Load on CPUs will be much higher. Indexing tables, processing page
requests.... handling all that I/O.....


Load on the disks will be astronomically high. All that DB access and page
access for the web-server...


Security.


If the web-server is dual homed, you can put the database on a private,
non-routable IP address so you dont have your datasource hanging out on the
Internet for everyone to see....


The biggest site I've built had 4 CF web-servers load balanced, 1
application server, 1 file server, 2 DB servers being clustered in an
active/passive setup.


The file server had 4 100Mb network cards set up to load balance the page
reguests from the web-servers.


The application server has 4 100Mb network cards set up as two teams and
provides the heavy duty processing for non-user requested tasks.


The web-servers and DB servers all have 100Mb network cards in place.

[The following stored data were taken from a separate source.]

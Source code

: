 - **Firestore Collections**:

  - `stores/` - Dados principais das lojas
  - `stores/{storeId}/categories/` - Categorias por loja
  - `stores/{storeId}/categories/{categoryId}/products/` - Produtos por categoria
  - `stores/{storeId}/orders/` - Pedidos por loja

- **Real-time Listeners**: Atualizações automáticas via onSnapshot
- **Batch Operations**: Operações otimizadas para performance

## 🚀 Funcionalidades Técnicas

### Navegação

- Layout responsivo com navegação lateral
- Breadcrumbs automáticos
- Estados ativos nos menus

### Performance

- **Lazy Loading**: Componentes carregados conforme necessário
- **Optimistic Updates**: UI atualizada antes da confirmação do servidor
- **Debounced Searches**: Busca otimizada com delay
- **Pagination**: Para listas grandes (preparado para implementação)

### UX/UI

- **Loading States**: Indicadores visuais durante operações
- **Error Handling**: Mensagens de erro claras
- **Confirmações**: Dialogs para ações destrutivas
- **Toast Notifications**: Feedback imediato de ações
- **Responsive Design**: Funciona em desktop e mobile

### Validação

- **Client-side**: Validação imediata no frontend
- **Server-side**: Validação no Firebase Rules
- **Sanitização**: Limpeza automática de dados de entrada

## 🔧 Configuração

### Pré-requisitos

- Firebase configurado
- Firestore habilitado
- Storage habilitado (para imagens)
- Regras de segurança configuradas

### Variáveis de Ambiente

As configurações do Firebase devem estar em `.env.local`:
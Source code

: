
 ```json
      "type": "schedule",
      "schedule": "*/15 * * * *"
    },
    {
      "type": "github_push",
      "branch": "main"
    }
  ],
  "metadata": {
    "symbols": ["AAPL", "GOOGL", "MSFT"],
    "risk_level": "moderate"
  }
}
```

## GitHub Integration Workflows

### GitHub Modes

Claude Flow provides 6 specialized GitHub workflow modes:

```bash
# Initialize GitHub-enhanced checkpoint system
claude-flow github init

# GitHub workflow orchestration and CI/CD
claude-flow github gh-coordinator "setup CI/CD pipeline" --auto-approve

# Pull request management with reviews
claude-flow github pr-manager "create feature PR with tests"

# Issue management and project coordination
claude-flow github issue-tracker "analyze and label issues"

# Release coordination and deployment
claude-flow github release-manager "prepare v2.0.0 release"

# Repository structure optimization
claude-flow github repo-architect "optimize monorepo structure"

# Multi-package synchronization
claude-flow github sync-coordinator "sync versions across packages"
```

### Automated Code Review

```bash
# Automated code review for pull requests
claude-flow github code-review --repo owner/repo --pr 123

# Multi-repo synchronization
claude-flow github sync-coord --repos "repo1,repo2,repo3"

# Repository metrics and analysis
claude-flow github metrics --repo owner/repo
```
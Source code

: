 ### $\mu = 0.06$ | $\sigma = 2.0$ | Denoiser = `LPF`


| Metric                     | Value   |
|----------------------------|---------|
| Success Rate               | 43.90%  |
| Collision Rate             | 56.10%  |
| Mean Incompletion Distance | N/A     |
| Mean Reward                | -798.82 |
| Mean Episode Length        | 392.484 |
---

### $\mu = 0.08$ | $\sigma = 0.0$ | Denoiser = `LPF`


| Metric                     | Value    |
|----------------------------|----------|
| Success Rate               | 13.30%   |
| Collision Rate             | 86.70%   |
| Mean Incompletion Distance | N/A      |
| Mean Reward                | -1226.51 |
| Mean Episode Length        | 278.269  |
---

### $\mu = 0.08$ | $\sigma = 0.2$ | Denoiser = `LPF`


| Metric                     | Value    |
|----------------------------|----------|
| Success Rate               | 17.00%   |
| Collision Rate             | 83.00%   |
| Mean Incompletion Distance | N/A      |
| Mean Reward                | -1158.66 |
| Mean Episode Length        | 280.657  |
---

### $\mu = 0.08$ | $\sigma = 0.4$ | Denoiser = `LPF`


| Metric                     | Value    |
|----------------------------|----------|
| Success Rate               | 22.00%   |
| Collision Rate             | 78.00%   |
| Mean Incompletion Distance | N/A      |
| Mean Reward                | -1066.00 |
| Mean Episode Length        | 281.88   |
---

That little set up serves over 1000 simultaneous sessions (uses client
variables) 24/7. Fast, scalable architecture that just cannot be beaten.
It's been up and running for 3 years and our highest uptime on that set up
was 452 days without a reboot.


This reliability was due to the fact that the servers were sized accordingly
due to expected demands and the tasks were thought about in depth and split
out so that no one server would be overloaded.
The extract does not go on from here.